## WORK TO BE COMPLETED
Go through the lines below one by one and count those holding the string "required". Give the count alone.

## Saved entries
----------------

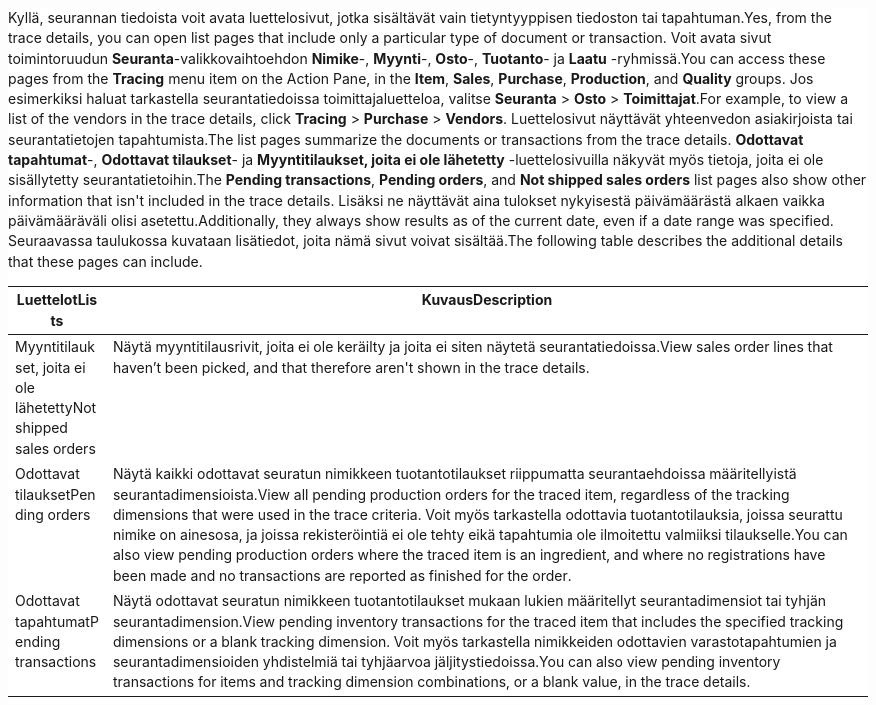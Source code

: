 <span data-ttu-id="d05a2-166">Kyllä, seurannan tiedoista voit avata luettelosivut, jotka sisältävät vain tietyntyyppisen tiedoston tai tapahtuman.</span><span class="sxs-lookup"><span data-stu-id="d05a2-166">Yes, from the trace details, you can open list pages that include only a particular type of document or transaction.</span></span> <span data-ttu-id="d05a2-167">Voit avata sivut toimintoruudun **Seuranta**-valikkovaihtoehdon **Nimike**-, **Myynti**-, **Osto**-, **Tuotanto**- ja **Laatu** -ryhmissä.</span><span class="sxs-lookup"><span data-stu-id="d05a2-167">You can access these pages from the **Tracing** menu item on the Action Pane, in the **Item**, **Sales**, **Purchase**, **Production**, and **Quality** groups.</span></span> <span data-ttu-id="d05a2-168">Jos esimerkiksi haluat tarkastella seurantatiedoissa toimittajaluetteloa, valitse **Seuranta** &gt; **Osto** &gt; **Toimittajat**.</span><span class="sxs-lookup"><span data-stu-id="d05a2-168">For example, to view a list of the vendors in the trace details, click **Tracing** &gt; **Purchase** &gt; **Vendors**.</span></span> <span data-ttu-id="d05a2-169">Luettelosivut näyttävät yhteenvedon asiakirjoista tai seurantatietojen tapahtumista.</span><span class="sxs-lookup"><span data-stu-id="d05a2-169">The list pages summarize the documents or transactions from the trace details.</span></span> <span data-ttu-id="d05a2-170">**Odottavat tapahtumat**-, **Odottavat tilaukset**- ja **Myyntitilaukset, joita ei ole lähetetty** -luettelosivuilla näkyvät myös tietoja, joita ei ole sisällytetty seurantatietoihin.</span><span class="sxs-lookup"><span data-stu-id="d05a2-170">The **Pending transactions**, **Pending orders**, and **Not shipped sales orders** list pages also show other information that isn't included in the trace details.</span></span> <span data-ttu-id="d05a2-171">Lisäksi ne näyttävät aina tulokset nykyisestä päivämäärästä alkaen vaikka päivämääräväli olisi asetettu.</span><span class="sxs-lookup"><span data-stu-id="d05a2-171">Additionally, they always show results as of the current date, even if a date range was specified.</span></span> <span data-ttu-id="d05a2-172">Seuraavassa taulukossa kuvataan lisätiedot, joita nämä sivut voivat sisältää.</span><span class="sxs-lookup"><span data-stu-id="d05a2-172">The following table describes the additional details that these pages can include.</span></span>

| <span data-ttu-id="d05a2-173">Luettelot</span><span class="sxs-lookup"><span data-stu-id="d05a2-173">Lists</span></span>                    | <span data-ttu-id="d05a2-174">Kuvaus</span><span class="sxs-lookup"><span data-stu-id="d05a2-174">Description</span></span>                                                                                                                                                                                                                                                                                                                   |
|--------------------------|-------------------------------------------------------------------------------------------------------------------------------------------------------------------------------------------------------------------------------------------------------------------------------------------------------------------------------|
| <span data-ttu-id="d05a2-175">Myyntitilaukset, joita ei ole lähetetty</span><span class="sxs-lookup"><span data-stu-id="d05a2-175">Not shipped sales orders</span></span> | <span data-ttu-id="d05a2-176">Näytä myyntitilausrivit, joita ei ole keräilty ja joita ei siten näytetä seurantatiedoissa.</span><span class="sxs-lookup"><span data-stu-id="d05a2-176">View sales order lines that haven’t been picked, and that therefore aren't shown in the trace details.</span></span>                                                                                                                                                                                                                        |
| <span data-ttu-id="d05a2-177">Odottavat tilaukset</span><span class="sxs-lookup"><span data-stu-id="d05a2-177">Pending orders</span></span>           | <span data-ttu-id="d05a2-178">Näytä kaikki odottavat seuratun nimikkeen tuotantotilaukset riippumatta seurantaehdoissa määritellyistä seurantadimensioista.</span><span class="sxs-lookup"><span data-stu-id="d05a2-178">View all pending production orders for the traced item, regardless of the tracking dimensions that were used in the trace criteria.</span></span> <span data-ttu-id="d05a2-179">Voit myös tarkastella odottavia tuotantotilauksia, joissa seurattu nimike on ainesosa, ja joissa rekisteröintiä ei ole tehty eikä tapahtumia ole ilmoitettu valmiiksi tilaukselle.</span><span class="sxs-lookup"><span data-stu-id="d05a2-179">You can also view pending production orders where the traced item is an ingredient, and where no registrations have been made and no transactions are reported as finished for the order.</span></span> |
| <span data-ttu-id="d05a2-180">Odottavat tapahtumat</span><span class="sxs-lookup"><span data-stu-id="d05a2-180">Pending transactions</span></span>     | <span data-ttu-id="d05a2-181">Näytä odottavat seuratun nimikkeen tuotantotilaukset mukaan lukien määritellyt seurantadimensiot tai tyhjän seurantadimension.</span><span class="sxs-lookup"><span data-stu-id="d05a2-181">View pending inventory transactions for the traced item that includes the specified tracking dimensions or a blank tracking dimension.</span></span> <span data-ttu-id="d05a2-182">Voit myös tarkastella nimikkeiden odottavien varastotapahtumien ja seurantadimensioiden yhdistelmiä tai tyhjäarvoa jäljitystiedoissa.</span><span class="sxs-lookup"><span data-stu-id="d05a2-182">You can also view pending inventory transactions for items and tracking dimension combinations, or a blank value, in the trace details.</span></span>                                                |
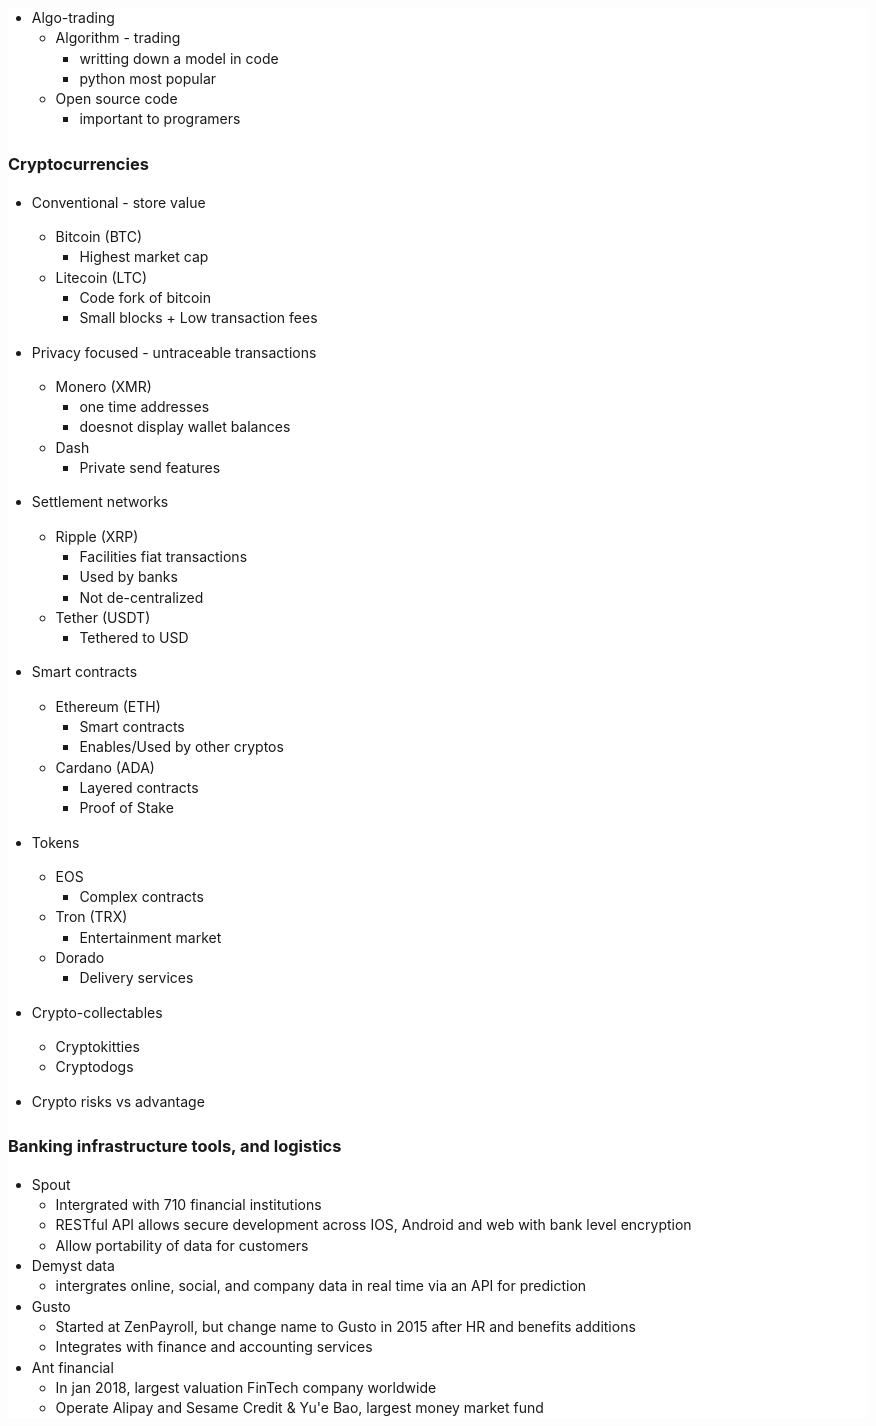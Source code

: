 - Algo-trading
  - Algorithm - trading
    - writting down a model in code
    - python most popular
  - Open source code
    - important to programers

### Cryptocurrencies

- Conventional - store value
  - Bitcoin (BTC)
    - Highest market cap
  - Litecoin (LTC)
    - Code fork of bitcoin
    - Small blocks + Low transaction fees
- Privacy focused - untraceable transactions
  - Monero (XMR)
    - one time addresses
    - doesnot display wallet balances
  - Dash
    - Private send features
- Settlement networks
  - Ripple (XRP)
    - Facilities fiat transactions
    - Used by banks
    - Not de-centralized
  - Tether (USDT)
    - Tethered to USD
- Smart contracts
  - Ethereum (ETH)
    - Smart contracts
    - Enables/Used by other cryptos
  - Cardano (ADA)
    - Layered contracts
    - Proof of Stake
- Tokens
  - EOS
    - Complex contracts
  - Tron (TRX)
    - Entertainment market
  - Dorado 
    - Delivery services

- Crypto-collectables
  - Cryptokitties
  - Cryptodogs

- Crypto risks vs advantage


### Banking infrastructure tools, and logistics

- Spout 
  - Intergrated with 710 financial institutions
  - RESTful API allows secure development across IOS, Android and web  with bank level encryption
  - Allow portability of data for customers
- Demyst data
  - intergrates online, social, and company data in real time via an API for prediction
- Gusto
  - Started at ZenPayroll, but change name to Gusto in 2015 after HR and benefits additions
  - Integrates with finance and accounting services
- Ant financial
  - In jan 2018, largest valuation FinTech company worldwide
  - Operate Alipay and Sesame Credit & Yu'e Bao, largest money market fund
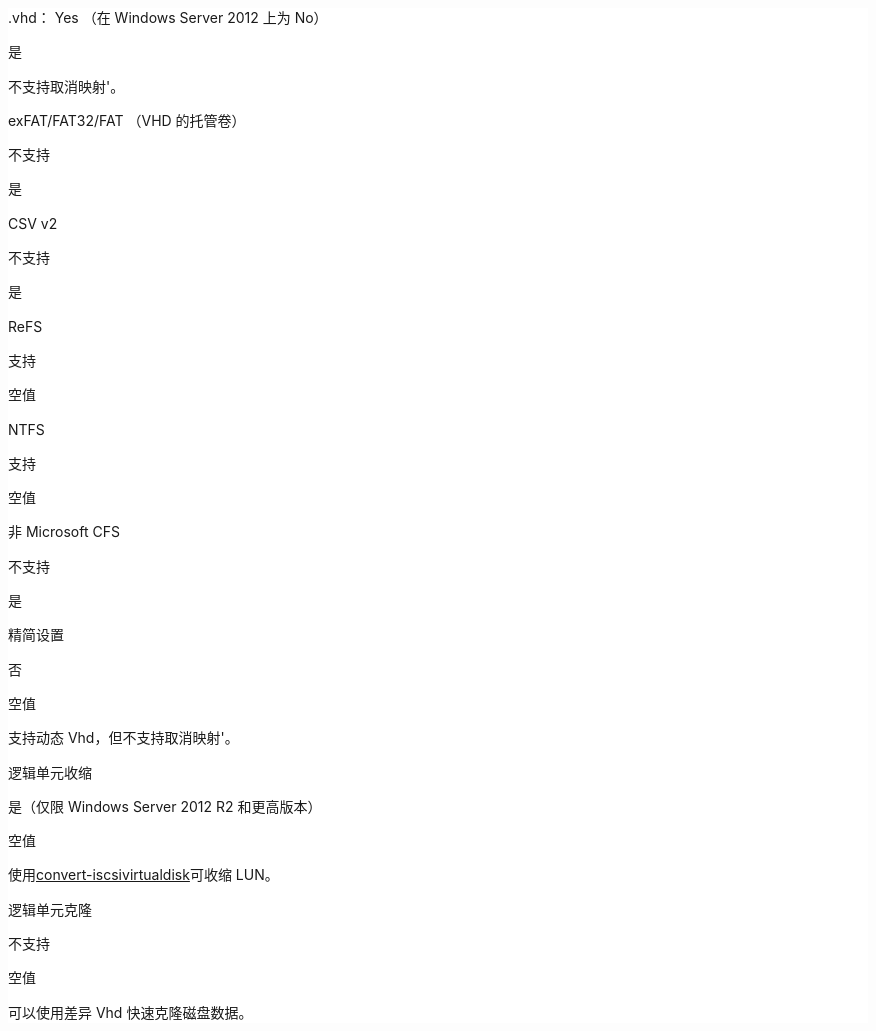 <p>.vhd： Yes （在 Windows Server 2012 上为 No）</p></td>
<td><p>是</p></td>
<td><p>不支持取消映射&#39;。</p></td>
</tr>
<tr class="odd">
<td><p>exFAT/FAT32/FAT （VHD 的托管卷）</p></td>
<td><p>不支持</p></td>
<td><p>是</p></td>
<td></td>
</tr>
<tr class="even">
<td><p>CSV v2</p></td>
<td><p>不支持</p></td>
<td><p>是</p></td>
<td></td>
</tr>
<tr class="odd">
<td><p>ReFS</p></td>
<td><p>支持</p></td>
<td><p>空值</p></td>
<td></td>
</tr>
<tr class="even">
<td><p>NTFS</p></td>
<td><p>支持</p></td>
<td><p>空值</p></td>
<td></td>
</tr>
<tr class="odd">
<td><p>非 Microsoft CFS</p></td>
<td><p>不支持</p></td>
<td><p>是</p></td>
<td></td>
</tr>
<tr class="even">
<td><p>精简设置</p></td>
<td><p>否</p></td>
<td><p>空值</p></td>
<td><p>支持动态 Vhd，但不支持取消映射&#39;。</p></td>
</tr>
<tr class="odd">
<td><p>逻辑单元收缩</p></td>
<td><p>是（仅限 Windows Server 2012 R2 和更高版本）</p></td>
<td><p>空值</p></td>
<td><p>使用<a href="https://docs.microsoft.com/powershell/module/iscsitarget/resize-iscsivirtualdisk">convert-iscsivirtualdisk</a>可收缩 LUN。</p></td>
</tr>
<tr class="even">
<td><p>逻辑单元克隆</p></td>
<td><p>不支持</p></td>
<td><p>空值</p></td>
<td><p>可以使用差异 Vhd 快速克隆磁盘数据。</p></td>
</tr>
</tbody>
</table>
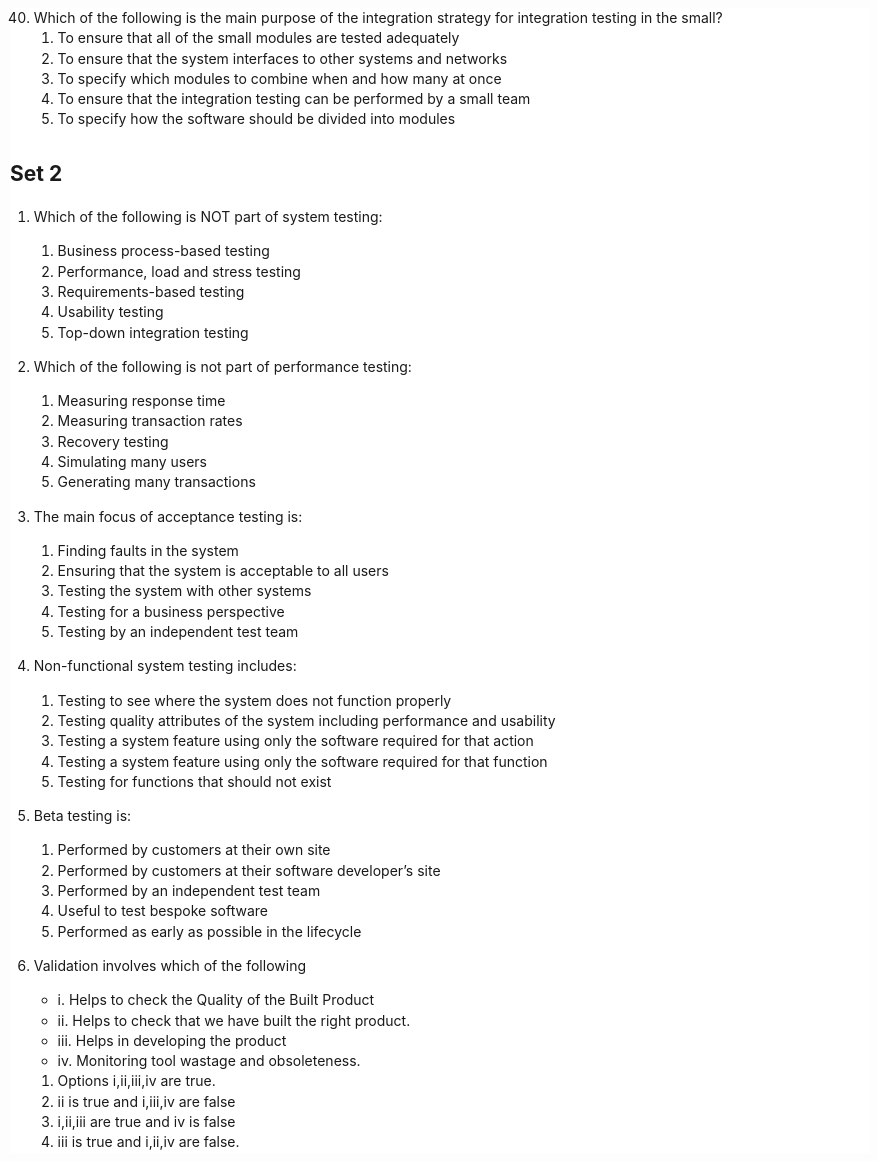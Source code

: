 40. Which of the following is the main purpose of the integration strategy for integration testing in the small? 
    1. To ensure that all of the small modules are tested adequately 
    2. To ensure that the system interfaces to other systems and networks 
    3. To specify which modules to combine when and how many at once 
    4. To ensure that the integration testing can be performed by a small team 
    5. To specify how the software should be divided into modules 


## Set 2

1. Which of the following is NOT part of system testing: 
    1. Business process-based testing 
    2. Performance, load and stress testing 
    3. Requirements-based testing 
    4. Usability testing 
    5. Top-down integration testing 

2. Which of the following is not part of performance testing: 
    1. Measuring response time 
    2. Measuring transaction rates 
    3. Recovery testing 
    4. Simulating many users 
    5. Generating many transactions 

3. The main focus of acceptance testing is: 
    1. Finding faults in the system 
    2. Ensuring that the system is acceptable to all users 
    3. Testing the system with other systems 
    4. Testing for a business perspective 
    5. Testing by an independent test team 

4. Non-functional system testing includes: 
    1. Testing to see where the system does not function properly 
    2. Testing quality attributes of the system including performance and usability 
    3. Testing a system feature using only the software required for that action 
    4. Testing a system feature using only the software required for that function 
    5. Testing for functions that should not exist 

5. Beta testing is: 
    1. Performed by customers at their own site 
    2. Performed by customers at their software developer’s site 
    3. Performed by an independent test team 
    4. Useful to test bespoke software 
    5. Performed as early as possible in the lifecycle 

6. Validation involves which of the following 
    - i. Helps to check the Quality of the Built Product 
    - ii. Helps to check that we have built the right product. 
    - iii. Helps in developing the product 
    - iv. Monitoring tool wastage and obsoleteness. 

    1. Options i,ii,iii,iv are true. 
    2. ii is true and i,iii,iv are false 
    3. i,ii,iii are true and iv is false 
    4. iii is true and i,ii,iv are false.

----------------

## ANSWER FOR THIS EXERCISE
2